パウエル議長、バランスシート正常化に言及

2019年の年始から世界の金融市場は大きく動いている。いくつかの注意すべきトピックがあったので簡単に考察してみたい。

尚、今年は更新の頻度を毎週火曜日に何らかの記事を取り上げ、マーケットが大きく動く、もしくは大きなニュースが出たときには随時更新していきたい。

では、日本の株式市場から見てみる。

大発会では、前日のアップルの下方修正を受けたニューヨークの株式市場の下落から、大きく値下がりしてスタートし、パウエル議長発言や中国の金融緩和の期待から大きく値を戻し、年末水準を回復してきている。

米国株式

さらに年始に大きく動いたのは、為替市場であった。アップルの下方修正からリスクオフの動きが懸念され、一時的に強烈な円高となった。プログラム売買による一方的な動きによるフラッシュクラッシュと呼ばれる現象が見られたようだ。

ドル円レート

年始のマーケットを動かしたトピックとしては以下のものが挙げられる。

  • アップルの下方修正
  • 中国人民銀行(中央銀行)の金融緩和
  • パウエル議長のバランスシート正常化に言及

まずアップルであるが、中国における売上の低迷から業績が下方修正された。これにより特に為替市場でリスクオフの動きを誘発したが、メディアによる”アップルショック”との煽りを受けたものではなかっただろうか。もともと中国の景気は減速しており、アップルの高価格戦略の不味さや米中貿易戦争の影響による自国製品へのシフトから想定されたものだと感じている。本質的には、中国の景気は減速しているということである。

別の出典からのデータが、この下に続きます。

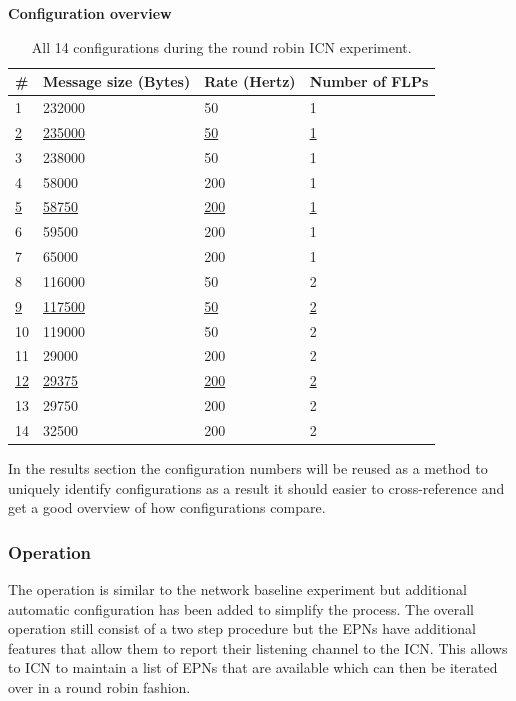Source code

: \documentclass[]{article}
\begin{document}
\begin{table}[H]
	\textbf{Configuration overview}	
	\begin{center}
		\begin{tabular}{ | l | l | l | l | }
			\hline
			\textbf{\#} & \textbf{Message size (Bytes)} & \textbf{Rate (Hertz)} & \textbf{Number of FLPs} \\ \hline
			
			1 & 232000 & 50 & 1 \\ \hline
			\underline{2} & \underline{235000} & \underline{50} & \underline{1} \\ \hline
			3 & 238000 & 50 & 1 \\ \hline
			4 & 58000 & 200 & 1 \\ \hline
			\underline{5} & \underline{58750} & \underline{200} & \underline{1} \\ \hline
			6 & 59500 & 200 & 1 \\ \hline
			7 & 65000 & 200 & 1 \\ \hline
			8 & 116000 & 50 & 2 \\ \hline
			\underline{9} & \underline{117500} & \underline{50} & \underline{2} \\ \hline
			10 & 119000 & 50 & 2 \\ \hline
			11 & 29000 & 200 & 2 \\ \hline
			\underline{12} & \underline{29375} & \underline{200} & \underline{2} \\ \hline
			13 & 29750 & 200 & 2 \\ \hline
			14 & 32500 & 200 & 2 \\ \hline
		\end{tabular}
		\caption{All 14 configurations during the round robin ICN experiment.}
		\label{tab:configoverviewround}
	\end{center}
\end{table}

In the results section the configuration numbers will be reused as a method to uniquely identify configurations as a result it should easier to cross-reference and get a good overview of how configurations compare.

\subsubsection{Operation}
The operation is similar to the network baseline experiment but additional automatic configuration has been added to simplify the process. The overall operation still consist of a two step procedure but the EPNs have additional features that allow them to report their listening channel to the ICN. This allows to ICN to maintain a list of EPNs that are available which can then be iterated over in a round robin fashion.
\end{document}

次の中国人民銀行(中央銀行)の金融緩和であるが、 過去1年で5回目となる預金準備率の引き下げはサプライズではないが、1%ポイントの引き下げ幅は予想よりも大きかった。 これも中国の景気減速が想像以上に深刻であることの傍証だと思われる。トランプ政権にとっては、米中貿易協議を前に大きな譲歩を得られる可能性が増したと言えるだろう。現段階ではこの緩和のニュースは中国の景気減速の確認と言えるだけで、貿易協議が大きく進展し、景気減速に歯止めがかかる状況になるまでは 、株式を買う材料になり得ない。ただし、全人代を控えた中国が大幅な譲歩を見せるとも思えないのだが。

さて、最後はパウエル議長の発言である。昨年末のFOMCでは「バランスシート圧縮は問題ではない」と発言し、市場の期待を裏切っていたが、今回は、「市場の混乱の要因が、バランスシートだとは思っていないが、もし違った結論に達したら、方針の変更に躊躇しない。」とし、バランスシート圧縮の方針の変更の可能性に触れたのである。

発言自体よくわからないのだが、このタイミングで触れたということは、トランプ大統領にも解任をチラつかせられ、 株価の大幅な下落を背景にやむなく発言したと言える。

逆に言うと、この株価水準では、バランスシート圧縮の停止はしないということを表明したわけで、さらに下落した場合に方針の変更もあり得るということである。

こうした後追い発言は、大抵逆の動きになるものであるが、 この発言で株式が反発しているのは、昨年末からの下落スピードが急激であったために、短期的な反発の口実になっているからではないだろうか。

本質的には、バランスシート圧縮(金融引き締め)がリスクオフの原因であり、金利の上昇や株価の下落がようやく実体経済に悪影響を与え始めた状況になっているということである。あくまでバランスシート圧縮を停止するまで、現在のリスクオフ戦略(株の空売り、ドル円の売り)を継続したい。